Library Lied; I'm in The Terminate Handler.
And follow one program to terminate.
And with sleet you get Egg Roll.
Recommendation: Unless you know how you use the platform you use now, you should correctly support uncaught_exception (), don't call it.
1.4 partial deletion
Even if you know that you are not working abnormal, you should not throw it in the destructor. Consider the following example:
Class X
{
PUBLIC:
~ X ()
{
Throw 0;
}
}
int main ()
{
X * x = new x;
Delete X;
Return 0;
}
When Main () is executed to Delete X, the following two steps will occur in turn:
The destructor of X is called.
Operator delete is called to release X's memory space.
But because the destructive function of X throws an exception, Operator delete is not called. This hazards behavior. If you still don't believe, try this more complete example:
#include
#include
Class X
{
PUBLIC:
~ X ()
{
Printf ("DESTRUCTOR / N");
Throw 0;
}
Void * Operator new (size_t n) throw ()
{
Printf ("new / n");
Return Malloc (n);
}
Void Operator Delete (Void * P) throw ()
{
Printf ("delete / n");
IF (p! = null)
Free (p);
}
}
int main ()
{
X * x = new x;
Try
{
Delete X;
}
Catch (...)
{
Printf ("catch / n");
}
Return 0;
}
If the destructor does not leave the usual, the program output:
New
Destructor
Delete
In fact, the program output:
New
Destructor
Catch
Operator delete does not enter, the memory space of X is not released, the program has resource leaks, the press hammers your product for eating memory, and you go back to flipping burgers for a living.

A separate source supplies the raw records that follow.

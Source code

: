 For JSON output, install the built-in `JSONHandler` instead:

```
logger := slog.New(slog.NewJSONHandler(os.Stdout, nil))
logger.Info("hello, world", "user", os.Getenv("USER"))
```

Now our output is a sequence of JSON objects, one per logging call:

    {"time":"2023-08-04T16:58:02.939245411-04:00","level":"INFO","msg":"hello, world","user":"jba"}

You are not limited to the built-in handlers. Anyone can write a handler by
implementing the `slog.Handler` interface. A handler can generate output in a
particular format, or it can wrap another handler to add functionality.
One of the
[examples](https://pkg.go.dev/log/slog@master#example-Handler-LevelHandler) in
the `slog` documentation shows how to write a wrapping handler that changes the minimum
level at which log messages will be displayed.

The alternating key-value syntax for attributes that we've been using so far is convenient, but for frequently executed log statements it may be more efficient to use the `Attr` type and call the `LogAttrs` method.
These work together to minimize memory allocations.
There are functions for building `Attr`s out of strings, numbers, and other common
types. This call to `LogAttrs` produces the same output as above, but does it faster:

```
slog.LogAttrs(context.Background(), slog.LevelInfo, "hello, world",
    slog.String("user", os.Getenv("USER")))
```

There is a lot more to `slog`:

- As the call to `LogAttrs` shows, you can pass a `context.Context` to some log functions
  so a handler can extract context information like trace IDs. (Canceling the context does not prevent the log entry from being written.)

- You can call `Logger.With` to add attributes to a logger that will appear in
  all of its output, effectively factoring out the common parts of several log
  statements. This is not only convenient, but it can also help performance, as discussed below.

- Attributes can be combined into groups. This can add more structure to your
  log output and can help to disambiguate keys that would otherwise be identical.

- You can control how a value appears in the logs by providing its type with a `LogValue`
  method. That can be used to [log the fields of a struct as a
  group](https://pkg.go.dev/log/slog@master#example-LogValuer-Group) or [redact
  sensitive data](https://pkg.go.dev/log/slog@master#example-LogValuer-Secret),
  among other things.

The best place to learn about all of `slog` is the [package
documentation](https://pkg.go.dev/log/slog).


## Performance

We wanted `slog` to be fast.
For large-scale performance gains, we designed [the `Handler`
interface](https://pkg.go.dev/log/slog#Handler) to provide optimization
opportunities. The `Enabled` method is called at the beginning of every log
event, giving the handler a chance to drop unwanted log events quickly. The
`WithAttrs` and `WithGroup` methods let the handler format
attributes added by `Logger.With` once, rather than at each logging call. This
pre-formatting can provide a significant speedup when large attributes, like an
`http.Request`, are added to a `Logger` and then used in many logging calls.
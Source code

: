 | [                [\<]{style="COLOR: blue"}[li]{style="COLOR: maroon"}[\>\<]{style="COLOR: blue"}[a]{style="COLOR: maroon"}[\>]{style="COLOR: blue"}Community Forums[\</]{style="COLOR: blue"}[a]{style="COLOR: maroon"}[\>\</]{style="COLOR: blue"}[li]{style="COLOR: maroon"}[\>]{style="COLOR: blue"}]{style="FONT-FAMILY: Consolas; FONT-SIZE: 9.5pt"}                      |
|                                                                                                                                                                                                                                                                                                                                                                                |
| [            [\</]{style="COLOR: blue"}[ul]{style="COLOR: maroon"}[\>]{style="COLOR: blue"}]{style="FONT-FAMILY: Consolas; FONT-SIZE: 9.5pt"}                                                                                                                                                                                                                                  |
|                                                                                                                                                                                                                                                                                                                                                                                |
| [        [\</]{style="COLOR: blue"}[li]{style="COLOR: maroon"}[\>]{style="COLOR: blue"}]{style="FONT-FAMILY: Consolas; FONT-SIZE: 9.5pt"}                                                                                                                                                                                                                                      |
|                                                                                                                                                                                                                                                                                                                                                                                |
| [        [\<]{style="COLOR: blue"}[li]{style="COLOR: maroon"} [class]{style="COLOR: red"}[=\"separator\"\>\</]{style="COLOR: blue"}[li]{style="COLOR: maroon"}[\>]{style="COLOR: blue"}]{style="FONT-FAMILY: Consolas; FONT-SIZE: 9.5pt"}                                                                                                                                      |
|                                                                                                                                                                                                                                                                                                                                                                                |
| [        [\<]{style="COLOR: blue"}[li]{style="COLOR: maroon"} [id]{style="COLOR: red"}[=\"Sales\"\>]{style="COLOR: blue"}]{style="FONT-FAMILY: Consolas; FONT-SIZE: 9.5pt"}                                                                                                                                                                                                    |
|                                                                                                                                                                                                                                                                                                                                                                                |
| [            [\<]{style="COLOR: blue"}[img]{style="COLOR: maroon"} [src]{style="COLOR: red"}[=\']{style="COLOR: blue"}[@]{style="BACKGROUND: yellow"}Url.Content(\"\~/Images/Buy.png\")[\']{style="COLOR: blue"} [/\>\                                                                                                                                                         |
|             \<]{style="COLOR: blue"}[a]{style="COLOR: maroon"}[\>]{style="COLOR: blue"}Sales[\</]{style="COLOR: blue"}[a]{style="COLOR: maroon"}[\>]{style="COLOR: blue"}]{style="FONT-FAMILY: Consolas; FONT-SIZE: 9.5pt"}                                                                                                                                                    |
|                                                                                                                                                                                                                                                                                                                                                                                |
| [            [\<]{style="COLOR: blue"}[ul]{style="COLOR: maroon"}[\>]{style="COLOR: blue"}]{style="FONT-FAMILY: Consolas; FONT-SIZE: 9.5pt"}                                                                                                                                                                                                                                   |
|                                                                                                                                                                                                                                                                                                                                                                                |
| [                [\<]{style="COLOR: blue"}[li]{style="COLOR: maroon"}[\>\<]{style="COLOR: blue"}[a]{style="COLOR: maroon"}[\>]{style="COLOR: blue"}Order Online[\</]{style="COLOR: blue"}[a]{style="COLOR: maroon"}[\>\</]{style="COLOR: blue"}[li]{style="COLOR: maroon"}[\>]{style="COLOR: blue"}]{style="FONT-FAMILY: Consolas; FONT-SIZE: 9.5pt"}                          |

Principle: Abnormal safety requirements You cannot throw theremons in the destructor. And there are different opinions on the structure of the structure, this is absolute. In order to clearly indicate intentions, it should be added to the abnormal complications in the application of throw ().
1.5 notice
I am ready to overwrite the template security, but I have no place. I will leave a next introduction and open the recommended reading table.